Она рассказывала нам, что перед отъездом зашла проститься к Буниным; вспоминала, как Иван Алексеевич спросил брезгливо-жалостливо: «Ну куда ты едешь? Что тебя там ждет? Будешь работать на макаронной фабрике, и у тебя будут шершавые пятки!» Последние слова рассмешили и удивили ее: почему именно пятки будут шершавые?.. Увы, бунинские предсказания сбылись, хоть и не буквально, однако неизмеримо более жестоко…

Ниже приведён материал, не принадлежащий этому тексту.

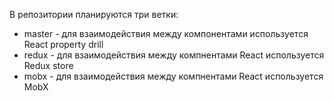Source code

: В репозитории планируются три ветки:
* master - для взаимодействия между компонентами используется React property drill
* redux - для взаимодействия между компнентами React используется Redux store 
* mobx - для взаимодействия между компнентами React используется MobX
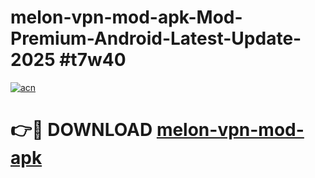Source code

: # melon-vpn-mod-apk-Mod-Premium-Android-Latest-Update-2025 #t7w40

[![acn](https://github.com/user-attachments/assets/0f9c940e-d8b0-45ae-aac7-cd30a18b3e1c)](https://app.mediaupload.pro?title=melon-vpn-mod-apk&ref=03M)

# 👉🔴 DOWNLOAD [melon-vpn-mod-apk](https://app.mediaupload.pro?title=melon-vpn-mod-apk&ref=03M)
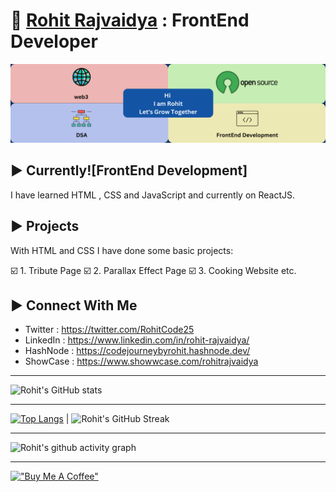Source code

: 

# :wave: [Rohit Rajvaidya](https://github.com/RohitRajvaidya5) : FrontEnd Developer

![LinkedIn Banner for Profile](/assets/LinkedIn%20Banner%20for%20Profile.png)

## :arrow_forward: Currently![FrontEnd Development]

I have learned HTML , CSS and JavaScript and currently on ReactJS.


## :arrow_forward: Projects

With HTML and CSS I have done some basic projects:

:ballot_box_with_check: 1. Tribute Page
:ballot_box_with_check: 2. Parallax Effect Page
:ballot_box_with_check: 3. Cooking Website 
etc.


## :arrow_forward: Connect With Me

- Twitter : https://twitter.com/RohitCode25
- LinkedIn : https://www.linkedin.com/in/rohit-rajvaidya/
- HashNode : https://codejourneybyrohit.hashnode.dev/
- ShowCase : https://www.showwcase.com/rohitrajvaidya

***
![Rohit's GitHub stats](https://github-readme-stats.vercel.app/api?username=RohitRajvaidya5&count_private=true)
***
[![Top Langs](https://github-readme-stats.vercel.app/api/top-langs/?username=RohitRajvaidya5)](https://github.com/anuraghazra/github-readme-stats) | ![Rohit's GitHub Streak](https://github-readme-streak-stats.herokuapp.com/?user=RohitRajvaidya5&theme=city-lights)
***
![Rohit's github activity graph](https://activity-graph.herokuapp.com/graph?username=RohitRajvaidya5&theme=rogue)
***
[!["Buy Me A Coffee"](https://www.buymeacoffee.com/assets/img/custom_images/orange_img.png)](https://www.buymeacoffee.com/rohitcode25)





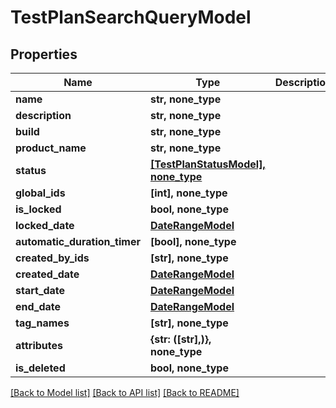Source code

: # TestPlanSearchQueryModel


## Properties
Name | Type | Description | Notes
------------ | ------------- | ------------- | -------------
**name** | **str, none_type** |  | [optional] 
**description** | **str, none_type** |  | [optional] 
**build** | **str, none_type** |  | [optional] 
**product_name** | **str, none_type** |  | [optional] 
**status** | [**[TestPlanStatusModel], none_type**](TestPlanStatusModel.md) |  | [optional] 
**global_ids** | **[int], none_type** |  | [optional] 
**is_locked** | **bool, none_type** |  | [optional] 
**locked_date** | [**DateRangeModel**](DateRangeModel.md) |  | [optional] 
**automatic_duration_timer** | **[bool], none_type** |  | [optional] 
**created_by_ids** | **[str], none_type** |  | [optional] 
**created_date** | [**DateRangeModel**](DateRangeModel.md) |  | [optional] 
**start_date** | [**DateRangeModel**](DateRangeModel.md) |  | [optional] 
**end_date** | [**DateRangeModel**](DateRangeModel.md) |  | [optional] 
**tag_names** | **[str], none_type** |  | [optional] 
**attributes** | **{str: ([str],)}, none_type** |  | [optional] 
**is_deleted** | **bool, none_type** |  | [optional] 

[[Back to Model list]](../README.md#documentation-for-models) [[Back to API list]](../README.md#documentation-for-api-endpoints) [[Back to README]](../README.md)


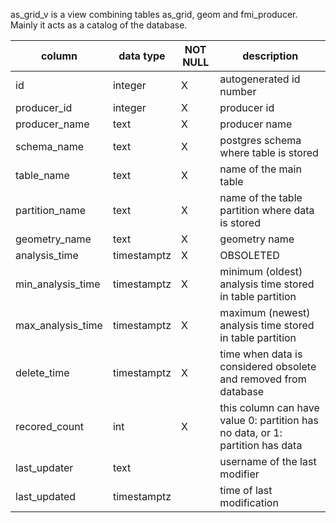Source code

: as_grid_v is a view combining tables as_grid, geom and fmi_producer. Mainly it acts as a catalog of the database.

| column | data type | NOT NULL | description |
|---|---|---|---|
| id | integer | X | autogenerated id number |
| producer_id | integer | X | producer id | 
| producer_name | text | X | producer name | 
| schema_name | text | X | postgres schema where table is stored |
| table_name | text | X | name of the main table |
| partition_name | text | X | name of the table partition where data is stored |
| geometry_name | text | X | geometry name | 
| analysis_time | timestamptz | X | OBSOLETED | |
| min_analysis_time | timestamptz | X | minimum (oldest) analysis time stored in table partition |
| max_analysis_time | timestamptz | X | maximum (newest) analysis time stored in table partition |
| delete_time | timestamptz | X | time when data is considered obsolete and removed from database |
| recored_count | int | X | this column can have value 0: partition has no data, or 1: partition has data |
| last_updater | text | | username of the last modifier | |
| last_updated | timestamptz | | time of last modification | |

(И тем не менее она никогда не сожалела о своем поступке. «…Совсем не ужасно, когда «люди бросают то место, в котором они воспитывались», если это место не является их родиной по духу, – писала она Н. Асееву на десятом году своих тюремно-лагерно- ссылочных мук. – Франция, которую я очень люблю, такой родиной для меня не была и быть не могла. И я никогда, в самые тяжелые минуты, дни и годы, не жалела о том, что я оставила ее. Я у себя дома, пусть в очень тяжелых условиях – несправедливо-тяжелых! Но я всегда говорю и чувствую «мы», а там с самого детства было «я» и «они». Правда, это никому не нужно, кроме меня самой…» 3)

Уезжала Аля 15 марта, нагруженная множеством даров: от постельного белья до старого граммофона, трогательно подаренного матерью, с юности обожавшей эту «игрушку». Сохранились фотографии, проводов на вокзале: Марина Ивановна, Мур, Маргарита Николаевна и Владимир Иванович Лебедевы и их дочь Ируся, близкая подруга Ариадны. Сергея Яковлевича там нет…

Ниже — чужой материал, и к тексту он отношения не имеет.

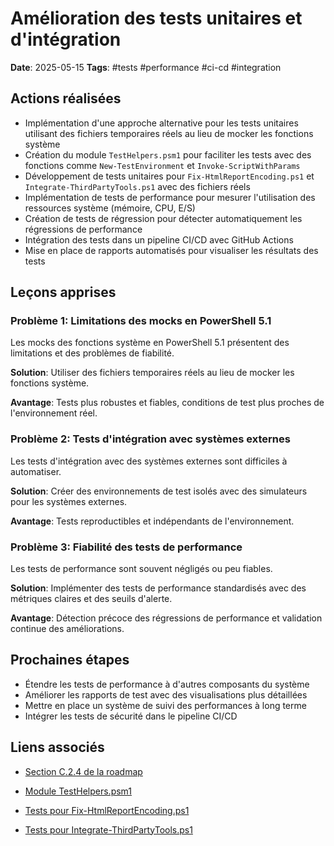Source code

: # Amélioration des tests unitaires et d'intégration

**Date**: 2025-05-15
**Tags**: #tests #performance #ci-cd #integration

## Actions réalisées

- Implémentation d'une approche alternative pour les tests unitaires utilisant des fichiers temporaires réels au lieu de mocker les fonctions système
- Création du module `TestHelpers.psm1` pour faciliter les tests avec des fonctions comme `New-TestEnvironment` et `Invoke-ScriptWithParams`
- Développement de tests unitaires pour `Fix-HtmlReportEncoding.ps1` et `Integrate-ThirdPartyTools.ps1` avec des fichiers réels
- Implémentation de tests de performance pour mesurer l'utilisation des ressources système (mémoire, CPU, E/S)
- Création de tests de régression pour détecter automatiquement les régressions de performance
- Intégration des tests dans un pipeline CI/CD avec GitHub Actions
- Mise en place de rapports automatisés pour visualiser les résultats des tests

## Leçons apprises

### Problème 1: Limitations des mocks en PowerShell 5.1

Les mocks des fonctions système en PowerShell 5.1 présentent des limitations et des problèmes de fiabilité.

**Solution**: Utiliser des fichiers temporaires réels au lieu de mocker les fonctions système.

**Avantage**: Tests plus robustes et fiables, conditions de test plus proches de l'environnement réel.

### Problème 2: Tests d'intégration avec systèmes externes

Les tests d'intégration avec des systèmes externes sont difficiles à automatiser.

**Solution**: Créer des environnements de test isolés avec des simulateurs pour les systèmes externes.

**Avantage**: Tests reproductibles et indépendants de l'environnement.

### Problème 3: Fiabilité des tests de performance

Les tests de performance sont souvent négligés ou peu fiables.

**Solution**: Implémenter des tests de performance standardisés avec des métriques claires et des seuils d'alerte.

**Avantage**: Détection précoce des régressions de performance et validation continue des améliorations.

## Prochaines étapes

- Étendre les tests de performance à d'autres composants du système
- Améliorer les rapports de test avec des visualisations plus détaillées
- Mettre en place un système de suivi des performances à long terme
- Intégrer les tests de sécurité dans le pipeline CI/CD

## Liens associés

- [Section C.2.4 de la roadmap](../../../Roadmap/roadmap_complete.md#c24-intégration-avec-des-outils-danalyse-tiers)

- [Module TestHelpers.psm1](../../../development/development/scripts/analysis/development/testing/tests/TestHelpers.psm1)
- [Tests pour Fix-HtmlReportEncoding.ps1](../../../development/development/scripts/analysis/development/testing/tests/Fix-HtmlReportEncoding.Tests.ps1)
- [Tests pour Integrate-ThirdPartyTools.ps1](../../../development/development/scripts/analysis/development/testing/tests/Integrate-ThirdPartyTools.RealFiles.Tests.ps1)
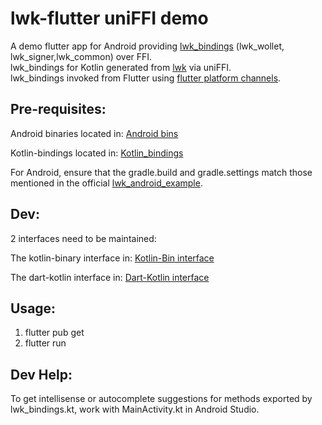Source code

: # lwk-flutter uniFFI demo

A demo flutter app for Android providing [lwk_bindings](https://docs.rs/lwk_bindings/latest/lwk_bindings) (lwk_wollet, lwk_signer,lwk_common) over FFI.  
lwk_bindings for Kotlin generated from [lwk](https://github.com/Blockstream/lwk) via uniFFI.  
lwk_bindings invoked from Flutter using [flutter platform channels](https://docs.flutter.dev/platform-integration/platform-channels).  

## Pre-requisites:

Android binaries located in:
[Android bins](android/app/src/main/jniLibs)

Kotlin-bindings located in:
[Kotlin_bindings](android/app/src/main/kotlin/lwk_bindings.kt)

For Android, ensure that the gradle.build and gradle.settings match those mentioned in the official [lwk_android_example](https://github.com/Blockstream/lwk/tree/master/lwk_bindings/android_bindings).

## Dev:

2 interfaces need to be maintained:

The kotlin-binary interface in: 
[Kotlin-Bin interface](android/app/src/main/kotlin/com/example/uniffi_flutter_test/MainActivity.kt)

The dart-kotlin interface in:
[Dart-Kotlin interface](lib/main.dart)

## Usage:

1. flutter pub get
2. flutter run

## Dev Help:
To get intellisense or autocomplete suggestions for methods exported by lwk_bindings.kt, work with MainActivity.kt in Android Studio.
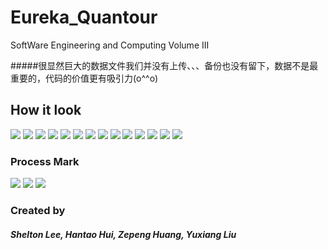 # Eureka_Quantour

SoftWare Engineering and Computing Volume III

#####很显然巨大的数据文件我们并没有上传、、、备份也没有留下，数据不是最重要的，代码的价值更有吸引力(o^^o)

## How it look

<img src="Products/images/1.jp2">

<img src="Products/images/2.jp2">

<img src="Products/images/3.jp2">

<img src="Products/images/4.jp2">

<img src="Products/images/5.jp2">

<img src="Products/images/6.jp2">

<img src="Products/images/7.jp2">

<img src="Products/images/8.jp2">

<img src="Products/images/9.jp2">

<img src="Products/images/10.jp2">

<img src="Products/images/11.jp2">

<img src="Products/images/12.jp2">

<img src="Products/images/13.jp2">

<img src="Products/images/14.jp2">

### Process Mark

<img src="Products/images/15.jp2">

<img src="Products/images/16.jp2">

<img src="Products/images/17.jp2">

### Created by

##### Shelton Lee, Hantao Hui, Zepeng Huang, Yuxiang Liu

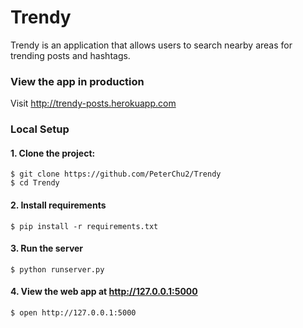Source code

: # Trendy

Trendy is an application that allows users to search nearby areas for trending posts and hashtags.

### View the app in production

Visit http://trendy-posts.herokuapp.com

### Local Setup

#### 1. Clone the project:

    $ git clone https://github.com/PeterChu2/Trendy
    $ cd Trendy

#### 2. Install requirements
    $ pip install -r requirements.txt

#### 3. Run the server
    $ python runserver.py

#### 4. View the web app at http://127.0.0.1:5000
    $ open http://127.0.0.1:5000
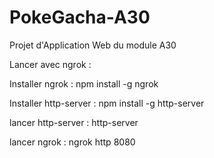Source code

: # PokeGacha-A30
Projet d'Application Web du module A30

Lancer avec ngrok :

Installer ngrok :
npm install -g ngrok

Installer http-server :
npm install -g http-server

lancer http-server :
http-server

lancer ngrok :
ngrok http 8080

Наталья Сологуб, дочь Бориса Зайцева, подруга Али еще с тех советских голодных времен, когда Аля гостила у Зайцевых в Притыкине, любезно предоставила нам копии ее писем. Приехав в Москву, Ариадна писала друзьям поначалу каждый день, полная восторга от неузнаваемого города, ослепленная Красной площадью, Кремлем со звездами, мавзолеем, магазинами, многие из которых, на ее взгляд, оказались не хуже парижских. Только в Москве, писала она, и оказалось возможным создать такое «высокохудожественное и показательное произведение искусства», как чудесный фильм «Цирк» (от него она была в восхищении еще в Париже). Она описывала талый снег, спешащую толпу, «розовые, Палевые – цвета пастилы – домики» в районе Арбата, где жила (в Мерзляковском переулке, у Елизаветы Яковлевны), совершенно необыкновенных детей, «магазины, отели, библиотеки, дома, центр города – что-то невероятное»; «вообще тут конечно грандиозно и невероятно, и я хожу и жадно всматриваюсь во все». Радовалась, что не услышала на улице ни одного бранного слова, ни одного «гнусного предложения». И так далее, в том же духе…

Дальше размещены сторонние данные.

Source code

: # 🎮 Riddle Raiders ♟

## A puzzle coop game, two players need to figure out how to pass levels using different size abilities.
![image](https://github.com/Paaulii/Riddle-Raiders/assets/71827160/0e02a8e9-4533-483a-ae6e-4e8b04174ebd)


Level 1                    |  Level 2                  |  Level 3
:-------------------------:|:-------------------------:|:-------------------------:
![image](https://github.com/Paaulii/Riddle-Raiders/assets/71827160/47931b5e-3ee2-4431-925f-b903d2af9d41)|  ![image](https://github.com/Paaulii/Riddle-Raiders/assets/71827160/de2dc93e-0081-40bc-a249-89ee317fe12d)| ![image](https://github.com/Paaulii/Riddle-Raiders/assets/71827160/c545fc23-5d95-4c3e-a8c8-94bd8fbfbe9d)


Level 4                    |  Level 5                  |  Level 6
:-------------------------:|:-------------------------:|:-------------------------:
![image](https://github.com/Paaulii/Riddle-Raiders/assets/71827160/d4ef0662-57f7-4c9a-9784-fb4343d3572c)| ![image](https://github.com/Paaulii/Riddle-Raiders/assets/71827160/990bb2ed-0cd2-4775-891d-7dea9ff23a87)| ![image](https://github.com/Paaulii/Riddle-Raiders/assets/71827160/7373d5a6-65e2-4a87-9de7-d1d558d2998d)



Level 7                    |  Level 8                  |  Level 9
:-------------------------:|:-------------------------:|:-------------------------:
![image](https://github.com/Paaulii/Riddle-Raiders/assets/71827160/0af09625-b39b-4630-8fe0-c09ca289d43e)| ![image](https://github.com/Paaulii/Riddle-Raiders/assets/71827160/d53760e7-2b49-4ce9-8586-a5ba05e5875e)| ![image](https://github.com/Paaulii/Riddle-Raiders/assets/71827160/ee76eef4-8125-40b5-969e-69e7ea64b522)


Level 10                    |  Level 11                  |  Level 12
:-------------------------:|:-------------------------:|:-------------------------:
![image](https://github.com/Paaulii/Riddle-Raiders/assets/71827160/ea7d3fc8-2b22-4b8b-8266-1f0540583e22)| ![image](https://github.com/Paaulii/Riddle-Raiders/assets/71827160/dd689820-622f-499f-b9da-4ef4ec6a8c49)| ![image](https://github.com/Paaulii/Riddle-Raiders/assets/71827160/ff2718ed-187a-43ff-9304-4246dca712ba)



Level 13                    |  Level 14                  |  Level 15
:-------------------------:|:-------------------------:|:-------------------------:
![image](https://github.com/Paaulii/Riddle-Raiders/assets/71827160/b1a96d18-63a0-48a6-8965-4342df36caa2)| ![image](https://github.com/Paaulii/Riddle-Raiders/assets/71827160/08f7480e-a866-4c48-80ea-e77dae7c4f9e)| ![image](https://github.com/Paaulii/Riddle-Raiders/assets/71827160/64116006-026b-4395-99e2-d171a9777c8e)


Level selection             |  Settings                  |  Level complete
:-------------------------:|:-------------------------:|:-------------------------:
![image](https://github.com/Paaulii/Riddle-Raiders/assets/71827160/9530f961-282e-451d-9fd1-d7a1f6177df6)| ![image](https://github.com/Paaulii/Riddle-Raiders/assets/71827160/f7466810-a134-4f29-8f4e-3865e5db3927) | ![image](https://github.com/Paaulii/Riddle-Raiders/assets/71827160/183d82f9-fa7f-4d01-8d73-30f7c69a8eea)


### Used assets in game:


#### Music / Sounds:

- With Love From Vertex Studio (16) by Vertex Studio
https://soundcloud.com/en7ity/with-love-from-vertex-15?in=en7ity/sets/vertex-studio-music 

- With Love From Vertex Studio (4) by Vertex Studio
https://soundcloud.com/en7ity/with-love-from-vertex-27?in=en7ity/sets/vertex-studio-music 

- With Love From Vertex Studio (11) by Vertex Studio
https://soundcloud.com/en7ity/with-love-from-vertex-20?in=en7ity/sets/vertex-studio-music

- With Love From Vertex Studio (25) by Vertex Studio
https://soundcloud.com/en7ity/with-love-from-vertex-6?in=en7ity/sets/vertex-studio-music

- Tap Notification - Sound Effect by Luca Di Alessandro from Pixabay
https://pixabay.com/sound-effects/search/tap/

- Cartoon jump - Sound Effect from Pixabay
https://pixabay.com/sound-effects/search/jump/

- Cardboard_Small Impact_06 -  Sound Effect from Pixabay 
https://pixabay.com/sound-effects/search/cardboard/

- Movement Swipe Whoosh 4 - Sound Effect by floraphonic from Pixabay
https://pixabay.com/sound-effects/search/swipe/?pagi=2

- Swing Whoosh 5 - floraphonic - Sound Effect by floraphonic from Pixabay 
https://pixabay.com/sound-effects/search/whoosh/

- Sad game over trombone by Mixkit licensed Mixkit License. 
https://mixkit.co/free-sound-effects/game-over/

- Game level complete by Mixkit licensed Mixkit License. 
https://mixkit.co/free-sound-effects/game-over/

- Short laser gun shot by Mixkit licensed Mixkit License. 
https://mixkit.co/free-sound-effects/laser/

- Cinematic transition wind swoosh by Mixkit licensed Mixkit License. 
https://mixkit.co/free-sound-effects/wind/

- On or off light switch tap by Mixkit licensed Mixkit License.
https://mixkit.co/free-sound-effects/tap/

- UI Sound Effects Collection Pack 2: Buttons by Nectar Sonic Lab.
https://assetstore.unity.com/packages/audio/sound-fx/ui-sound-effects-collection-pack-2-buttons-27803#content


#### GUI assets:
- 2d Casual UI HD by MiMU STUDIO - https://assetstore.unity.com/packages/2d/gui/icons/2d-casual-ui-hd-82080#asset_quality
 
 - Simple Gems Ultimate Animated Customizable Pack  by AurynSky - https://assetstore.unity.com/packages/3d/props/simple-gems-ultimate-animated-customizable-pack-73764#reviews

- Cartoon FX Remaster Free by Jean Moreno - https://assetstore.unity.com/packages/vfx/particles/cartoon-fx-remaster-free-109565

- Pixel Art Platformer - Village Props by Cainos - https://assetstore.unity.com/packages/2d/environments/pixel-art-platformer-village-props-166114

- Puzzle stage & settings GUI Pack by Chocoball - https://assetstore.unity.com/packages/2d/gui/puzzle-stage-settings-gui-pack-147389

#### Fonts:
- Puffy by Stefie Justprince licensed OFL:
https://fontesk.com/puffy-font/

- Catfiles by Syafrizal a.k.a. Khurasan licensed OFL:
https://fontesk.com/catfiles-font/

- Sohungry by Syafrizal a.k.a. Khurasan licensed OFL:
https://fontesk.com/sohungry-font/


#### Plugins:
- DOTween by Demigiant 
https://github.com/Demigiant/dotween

Чувства Марины Ивановны? К сожалению, ее письмо Тесковой с рассказом об Ллином отъезде и предшествующих днях пропало. А полтора месяца спустя она описывает события сдержанно- скептически: «Отъезд был веселый – так только едут в свадебное путешествие, да и то не все. Она была вся в новом, очень элегантная… перебегала от одного к другому, болтала, шутила… Потом очень долго не писала… Потом начались и продолжаются письма… Живет она у сестры С. Я., больной и лежачей, в крохотной, но отдельной, комнатке, у моей сестры (лучшего знатока английского на всю Москву) учится по-английски. С кем проводит время, как его проводит- неизвестно. Первый заработок, сразу как приехала – 300 рублей, и всяческие перспективы работы по иллюстрации. Ясно одно: оченьдовольна…» 4

* * *

Якорем спасения продолжал оставаться Пушкин. В печати упоминаются цветаевские переводы и очерк (и о прошедшем ее вечере был доброжелательный отзыв). 25 марта Цветаева участвовала в вечере стихов; 6 июня читала на Пушкинском вечере французского Пушкина. А до этого, в мае, после отказа нескольких журналов напечатать ее переводы Пушкина, наконец появились пять стихотворений в журнале доминиканцев «La Vie Intellectuelle». Устроил это В. В. Вейдле, профессор православного богословского института. «Очень тронута неизменностью Вашего участия» 5, – писала ему Цветаева 26 мая. Вейдле скрыл от Марины Ивановны, почему ее переводы не подходили французам и не были напечатаны в двух известных журналах. «Дело в том, – писал он позднее, – что Цветаева невольно подменила французскую метрику русской. Для русского уха переводы эти прекрасны, но как только я перестроил свое на французский лад, я и сам заметил, что для французов они хорошо звучать не будут. Не сказал я об этом Цветаевой… Довольно было у нее обид и без того. Трудно ей жилось и в Париже, и в русском Париже» 6.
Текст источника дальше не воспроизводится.